Brilliant dahlia blooms fill our Ballroom during The Greater Philadelphia Dahlia Society Show. This competitive show features a display of many types, sizes, and colors of dahlias. The show is open to the public through admission to Longwood Gardens.
About the Greater Philadelphia Dahlia Society
The Greater Philadelphia Dahlia Society is a nonprofit organization formed in 1948 for the purpose of stimulating interest in and promoting the culture and development of the dahlia, disseminating information relating to the dahlia, and hosting public exhibitions.

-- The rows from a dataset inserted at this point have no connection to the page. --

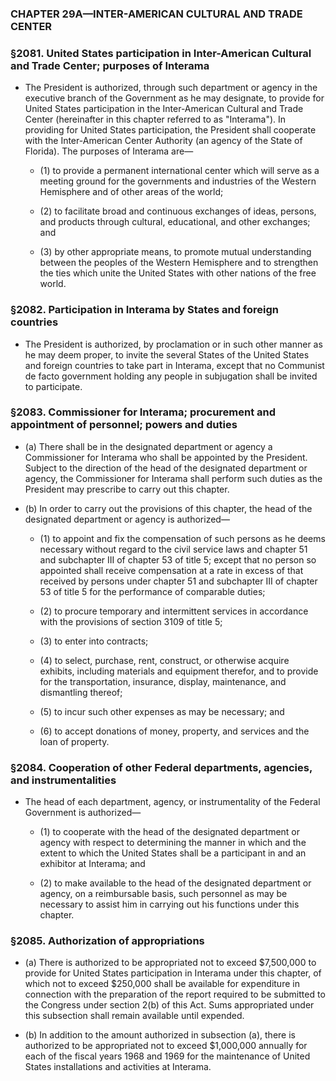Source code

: ### **CHAPTER 29A—INTER-AMERICAN CULTURAL AND TRADE CENTER**

### §2081. United States participation in Inter-American Cultural and Trade Center; purposes of Interama
* The President is authorized, through such department or agency in the executive branch of the Government as he may designate, to provide for United States participation in the Inter-American Cultural and Trade Center (hereinafter in this chapter referred to as "Interama"). In providing for United States participation, the President shall cooperate with the Inter-American Center Authority (an agency of the State of Florida). The purposes of Interama are—

  * (1) to provide a permanent international center which will serve as a meeting ground for the governments and industries of the Western Hemisphere and of other areas of the world;

  * (2) to facilitate broad and continuous exchanges of ideas, persons, and products through cultural, educational, and other exchanges; and

  * (3) by other appropriate means, to promote mutual understanding between the peoples of the Western Hemisphere and to strengthen the ties which unite the United States with other nations of the free world.

### §2082. Participation in Interama by States and foreign countries
* The President is authorized, by proclamation or in such other manner as he may deem proper, to invite the several States of the United States and foreign countries to take part in Interama, except that no Communist de facto government holding any people in subjugation shall be invited to participate.

### §2083. Commissioner for Interama; procurement and appointment of personnel; powers and duties
* (a) There shall be in the designated department or agency a Commissioner for Interama who shall be appointed by the President. Subject to the direction of the head of the designated department or agency, the Commissioner for Interama shall perform such duties as the President may prescribe to carry out this chapter.

* (b) In order to carry out the provisions of this chapter, the head of the designated department or agency is authorized—

  * (1) to appoint and fix the compensation of such persons as he deems necessary without regard to the civil service laws and chapter 51 and subchapter III of chapter 53 of title 5; except that no person so appointed shall receive compensation at a rate in excess of that received by persons under chapter 51 and subchapter III of chapter 53 of title 5 for the performance of comparable duties;

  * (2) to procure temporary and intermittent services in accordance with the provisions of section 3109 of title 5;

  * (3) to enter into contracts;

  * (4) to select, purchase, rent, construct, or otherwise acquire exhibits, including materials and equipment therefor, and to provide for the transportation, insurance, display, maintenance, and dismantling thereof;

  * (5) to incur such other expenses as may be necessary; and

  * (6) to accept donations of money, property, and services and the loan of property.

### §2084. Cooperation of other Federal departments, agencies, and instrumentalities
* The head of each department, agency, or instrumentality of the Federal Government is authorized—

  * (1) to cooperate with the head of the designated department or agency with respect to determining the manner in which and the extent to which the United States shall be a participant in and an exhibitor at Interama; and

  * (2) to make available to the head of the designated department or agency, on a reimbursable basis, such personnel as may be necessary to assist him in carrying out his functions under this chapter.

### §2085. Authorization of appropriations
* (a) There is authorized to be appropriated not to exceed $7,500,000 to provide for United States participation in Interama under this chapter, of which not to exceed $250,000 shall be available for expenditure in connection with the preparation of the report required to be submitted to the Congress under section 2(b) of this Act. Sums appropriated under this subsection shall remain available until expended.

* (b) In addition to the amount authorized in subsection (a), there is authorized to be appropriated not to exceed $1,000,000 annually for each of the fiscal years 1968 and 1969 for the maintenance of United States installations and activities at Interama.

The Greater Philadelphia Dahlia Society meets quarterly and solicits the aid of all flower lovers. Meetings in March, May, and November are held at Longwood Gardens. The May meeting includes a sale of dahlia tubers harvested from members' gardens, while the August meeting is a pot-luck picnic at a member’s home. In addition to the quarterly meetings, they stage a dahlia show in the beautiful setting of Longwood Gardens in September, where they show off the fruits of the gardening season.
About the Dahlia
A member of the aster family, the versatile dahlia blooms from early August to frost, offering spectacular late season color. Native to the mountains of Mexico, it is believed that the Aztecs used various parts of the dahlia for food and medicine. After 200 years of culture, selective breeding, and hybridizing, today's dahlia has one of the greatest variations in form, color, and size of any flower grown. More dahlia hybridizers are active now than at any time in history, providing new varieties every year.
The American Dahlia Society recognizes 15 different colors, 21 flower forms (shapes), and six sizes, from 10-inch giant flowers to 2-inch pompons. Ranging in height from 15 inches to over six feet tall, there are dahlias for every garden, border, container, and arrangement. All told, 40,000 varieties are available from around the world.
For many years at Longwood, dahlias have been a late summer attraction on Flower Garden Walk, continuing a tradition that most likely started with our founder, Pierre S. du Pont. He purchased around 500 batches of dahlia tubers between 1909 and 1934, and probably grew them in the full sun of Flower Garden Walk.